Anil Kurup, Department of Radiology, Mayo Clinic, 200 First St SW, Rochester, MN 55902, USA. e-mail: firstname.lastname@example.org
Study Type – Prognosis (case series)
Level of Evidence 4
What's known on the subject? and What does the study add?
Growth of small renal masses has been shown to be variable, with mean growth rates ranging from 1 to 5 mm/year in several series. Small numbers of oncocytomas in these series show similar but variable growth rates of 0.5–5.2 cm/year with no statistically significant difference compared with RCCs.
This study gathered growth rate data from the largest pool (n= 33) of pathologically proven oncocytomas to date, using current imaging techniques. Primarily, it confirms the variable growth of renal oncocytomas over an extended period of time with mean (sd) growth of 2.9 (2.6) mm/year over a mean of 36 months. Observed oncocytoma growth was equivalent to that previously established for RCCs, and small renal masses generally, under surveillance. Secondarily, we found considerable similarity in tumour measurements between observers, suggesting that even low growth rates may be reproducibly documented.
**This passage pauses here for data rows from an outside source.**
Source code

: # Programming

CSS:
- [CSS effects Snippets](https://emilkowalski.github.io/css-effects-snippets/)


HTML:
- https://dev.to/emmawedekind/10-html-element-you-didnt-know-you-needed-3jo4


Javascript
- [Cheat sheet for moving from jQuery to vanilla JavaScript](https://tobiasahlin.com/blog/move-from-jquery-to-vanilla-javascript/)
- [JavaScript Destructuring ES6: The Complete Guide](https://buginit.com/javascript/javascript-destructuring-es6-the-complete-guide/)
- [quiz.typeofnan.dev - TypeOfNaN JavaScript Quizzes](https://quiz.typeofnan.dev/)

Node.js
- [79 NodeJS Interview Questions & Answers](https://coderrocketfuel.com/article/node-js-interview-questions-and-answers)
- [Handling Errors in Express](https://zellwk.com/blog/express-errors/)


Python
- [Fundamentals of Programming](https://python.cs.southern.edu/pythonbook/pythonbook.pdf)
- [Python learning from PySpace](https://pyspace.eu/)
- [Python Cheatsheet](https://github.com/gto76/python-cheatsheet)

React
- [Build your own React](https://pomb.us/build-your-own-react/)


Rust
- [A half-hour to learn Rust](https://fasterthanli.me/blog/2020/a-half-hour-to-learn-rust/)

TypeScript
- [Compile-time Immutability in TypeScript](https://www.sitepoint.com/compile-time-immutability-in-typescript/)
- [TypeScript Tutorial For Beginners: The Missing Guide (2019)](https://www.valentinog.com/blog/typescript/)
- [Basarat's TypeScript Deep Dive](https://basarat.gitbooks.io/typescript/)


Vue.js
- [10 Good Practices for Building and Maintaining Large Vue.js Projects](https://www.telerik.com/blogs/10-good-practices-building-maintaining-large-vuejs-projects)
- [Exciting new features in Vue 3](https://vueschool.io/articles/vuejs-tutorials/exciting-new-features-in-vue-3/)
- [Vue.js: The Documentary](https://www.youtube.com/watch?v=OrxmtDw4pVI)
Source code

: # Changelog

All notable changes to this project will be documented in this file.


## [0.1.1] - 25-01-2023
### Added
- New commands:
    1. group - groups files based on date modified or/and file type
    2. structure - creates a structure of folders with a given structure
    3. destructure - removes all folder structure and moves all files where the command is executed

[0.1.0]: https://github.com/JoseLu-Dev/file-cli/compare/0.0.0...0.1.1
• To describe the growth rates of oncocytomas before treatment with surgical resection or percutaneous ablation.
PATIENTS AND METHODS
• This single-institution retrospective study included 33 consecutive, pathologically proven renal oncocytomas with serial contrast-enhanced computed tomography scans spanning at least 1 year before intervention, from 2000 to 2009.
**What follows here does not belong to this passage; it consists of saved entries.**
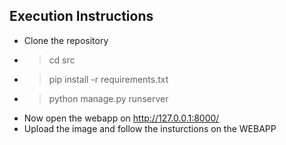 ## Execution Instructions
* Clone the repository
* > cd src
* > pip install -r requirements.txt
* > python manage.py runserver
* Now open the webapp on http://127.0.0.1:8000/ 
* Upload the image and follow the insturctions on the WEBAPP
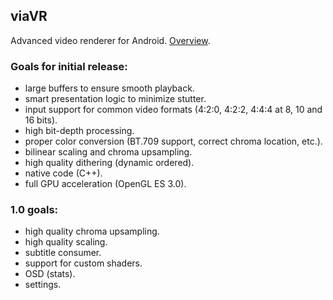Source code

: ## viaVR ##
Advanced video renderer for Android. [Overview](https://github.com/vivan000/viaVR/wiki/Why-it's-important-to-use-high-quality-video-renderer).

### Goals for initial release:
- large buffers to ensure smooth playback.
- smart presentation logic to minimize stutter.
- input support for common video formats (4:2:0, 4:2:2, 4:4:4 at 8, 10 and 16 bits).
- high bit-depth processing.
- proper color conversion (BT.709 support, correct chroma location, etc.).
- bilinear scaling and chroma upsampling.
- high quality dithering (dynamic ordered).
- native code (C++).
- full GPU acceleration (OpenGL ES 3.0).

### 1.0 goals:
- high quality chroma upsampling.
- high quality scaling.
- subtitle consumer.
- support for custom shaders.
- OSD (stats).
- settings.
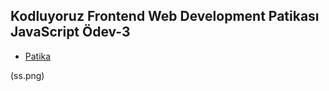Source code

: ## Kodluyoruz Frontend Web Development Patikası JavaScript Ödev-3

* [Patika](https://academy.patika.dev/tr/dashboard)

(ss.png)
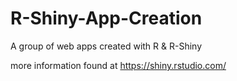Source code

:# R-Shiny-App-Creation

A group of web apps created with R & R-Shiny

more information found at https://shiny.rstudio.com/
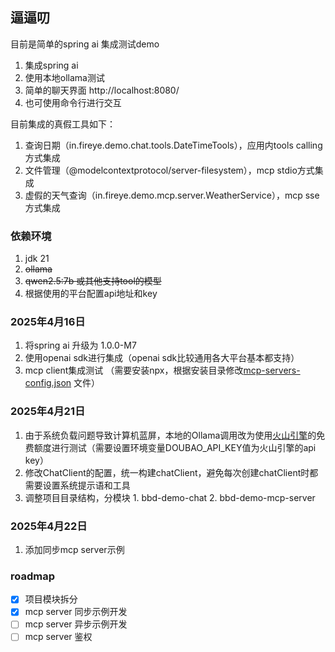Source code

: ## 逼逼叨

目前是简单的spring ai 集成测试demo

1. 集成spring ai
2. 使用本地ollama测试
3. 简单的聊天界面 http://localhost:8080/
4. 也可使用命令行进行交互

目前集成的真假工具如下：
1. 查询日期（in.fireye.demo.chat.tools.DateTimeTools），应用内tools calling方式集成
2. 文件管理（@modelcontextprotocol/server-filesystem），mcp stdio方式集成
3. 虚假的天气查询（in.fireye.demo.mcp.server.WeatherService），mcp sse方式集成

### 依赖环境

1. jdk 21
2. ~~ollama~~
3. ~~qwen2.5:7b 或其他支持tool的模型~~
4. 根据使用的平台配置api地址和key

### 2025年4月16日

1. 将spring ai 升级为 1.0.0-M7
2. 使用openai sdk进行集成（openai sdk比较通用各大平台基本都支持）
3. mcp client集成测试 （需要安装npx，根据安装目录修改[mcp-servers-config.json](bbd-demo-chat/src/main/resources/mcp-servers-config.json)
   文件）

### 2025年4月21日

1. 由于系统负载问题导致计算机蓝屏，本地的Ollama调用改为使用[火山引擎](https://www.volcengine.com/)的免费额度进行测试（需要设置环境变量DOUBAO_API_KEY值为火山引擎的api key）
2. 修改ChatClient的配置，统一构建chatClient，避免每次创建chatClient时都需要设置系统提示语和工具
3. 调整项目目录结构，分模块 1. bbd-demo-chat 2. bbd-demo-mcp-server

### 2025年4月22日
1. 添加同步mcp server示例

### roadmap
- [x] 项目模块拆分
- [x] mcp server 同步示例开发
- [ ] mcp server 异步示例开发
- [ ] mcp server 鉴权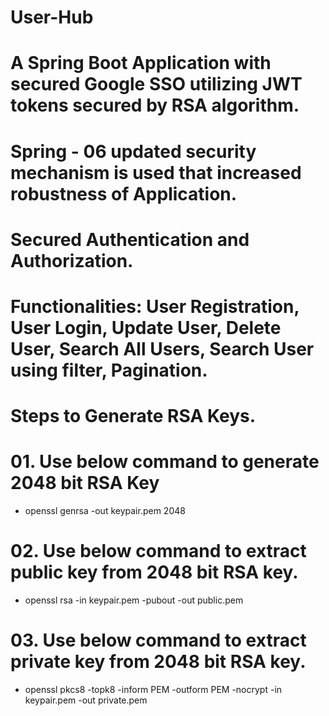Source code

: # User-Hub
# A Spring Boot Application with secured Google SSO utilizing JWT tokens secured by RSA algorithm.
# Spring - 06 updated security mechanism is used that increased robustness of Application.
# Secured Authentication and Authorization.
# Functionalities: User Registration, User Login, Update User, Delete User, Search All Users, Search User using filter, Pagination. 

# Steps to Generate RSA Keys.

# 01. Use below command to generate 2048 bit RSA Key
- openssl genrsa -out keypair.pem 2048
# 02. Use below command to extract public key from 2048 bit RSA key.
- openssl rsa -in keypair.pem -pubout -out public.pem
# 03. Use below command to extract private key from 2048 bit RSA key.
- openssl pkcs8 -topk8 -inform PEM  -outform PEM -nocrypt -in keypair.pem -out private.pem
• Tumours were measured by two radiologists, and growth rates and interobserver variability were calculated.
• The mean (range) pre-procedural imaging surveillance period was 36 (12–124) months (median 33 months).
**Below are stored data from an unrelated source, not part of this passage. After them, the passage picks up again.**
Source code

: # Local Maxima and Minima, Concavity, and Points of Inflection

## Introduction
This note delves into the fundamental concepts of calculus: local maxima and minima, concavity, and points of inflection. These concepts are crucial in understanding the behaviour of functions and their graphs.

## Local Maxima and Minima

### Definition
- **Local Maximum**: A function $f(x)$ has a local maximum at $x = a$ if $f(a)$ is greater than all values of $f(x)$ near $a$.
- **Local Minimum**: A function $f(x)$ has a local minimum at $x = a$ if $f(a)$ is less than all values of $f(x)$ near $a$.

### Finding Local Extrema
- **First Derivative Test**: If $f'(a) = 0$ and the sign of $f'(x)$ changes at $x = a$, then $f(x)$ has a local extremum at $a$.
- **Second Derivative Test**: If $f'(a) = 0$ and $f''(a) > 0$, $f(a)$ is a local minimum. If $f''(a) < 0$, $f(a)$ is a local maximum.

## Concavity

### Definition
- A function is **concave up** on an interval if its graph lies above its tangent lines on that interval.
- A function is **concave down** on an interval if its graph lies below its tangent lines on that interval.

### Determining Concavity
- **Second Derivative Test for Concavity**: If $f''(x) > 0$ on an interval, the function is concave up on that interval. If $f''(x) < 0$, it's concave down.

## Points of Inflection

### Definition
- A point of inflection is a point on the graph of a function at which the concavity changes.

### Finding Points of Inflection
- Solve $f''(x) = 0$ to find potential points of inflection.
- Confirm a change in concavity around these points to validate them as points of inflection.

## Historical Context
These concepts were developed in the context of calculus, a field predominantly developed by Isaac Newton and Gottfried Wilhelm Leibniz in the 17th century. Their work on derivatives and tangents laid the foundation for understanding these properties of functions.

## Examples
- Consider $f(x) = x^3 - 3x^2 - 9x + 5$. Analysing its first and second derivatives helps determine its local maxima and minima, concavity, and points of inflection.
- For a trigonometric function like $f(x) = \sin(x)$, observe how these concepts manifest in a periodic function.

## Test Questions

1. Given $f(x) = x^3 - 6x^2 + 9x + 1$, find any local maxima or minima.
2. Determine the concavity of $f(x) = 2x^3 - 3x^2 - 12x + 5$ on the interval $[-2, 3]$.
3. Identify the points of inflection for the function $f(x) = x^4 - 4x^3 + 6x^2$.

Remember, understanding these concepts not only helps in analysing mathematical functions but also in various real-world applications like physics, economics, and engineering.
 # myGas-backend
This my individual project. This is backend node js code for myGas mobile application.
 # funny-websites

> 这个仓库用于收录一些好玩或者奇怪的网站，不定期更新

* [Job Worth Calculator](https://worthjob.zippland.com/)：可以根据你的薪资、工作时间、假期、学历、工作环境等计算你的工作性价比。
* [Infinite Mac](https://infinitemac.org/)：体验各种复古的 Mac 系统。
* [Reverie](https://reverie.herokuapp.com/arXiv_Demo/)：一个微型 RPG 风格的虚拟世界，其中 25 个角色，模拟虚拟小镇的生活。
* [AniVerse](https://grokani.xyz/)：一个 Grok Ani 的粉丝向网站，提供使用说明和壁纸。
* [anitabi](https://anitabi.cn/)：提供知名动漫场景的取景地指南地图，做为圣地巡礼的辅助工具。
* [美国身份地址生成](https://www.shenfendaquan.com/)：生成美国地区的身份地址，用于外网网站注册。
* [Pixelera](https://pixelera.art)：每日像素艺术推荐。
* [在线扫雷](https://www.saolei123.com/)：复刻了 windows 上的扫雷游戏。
• The mean (sd) oncocytoma size was 17 (11) mm (range 4–47 mm, median 15 mm) in maximum transverse diameter on initial imaging and grew to a mean (sd) of 26 (5) mm (range 10–83 mm, median 23 mm) by the time of treatment.
• Overall, the mean (sd) and median growth rates were 2.9 (2.6) mm/year and 2.7 mm/year, respectively (range −1.2–10.9 mm/year). After weighting by the se of each tumour's growth rate, the mean (sd) change was 2.1 (1.2) mm/year.
• The mean (range) interobserver variability for each tumour measurement was 1 (0–7) mm with an intraclass correlation coefficient of 0.99.
• Renal oncocytomas grow at a rate similar to reported growth rates of renal cell carcinoma.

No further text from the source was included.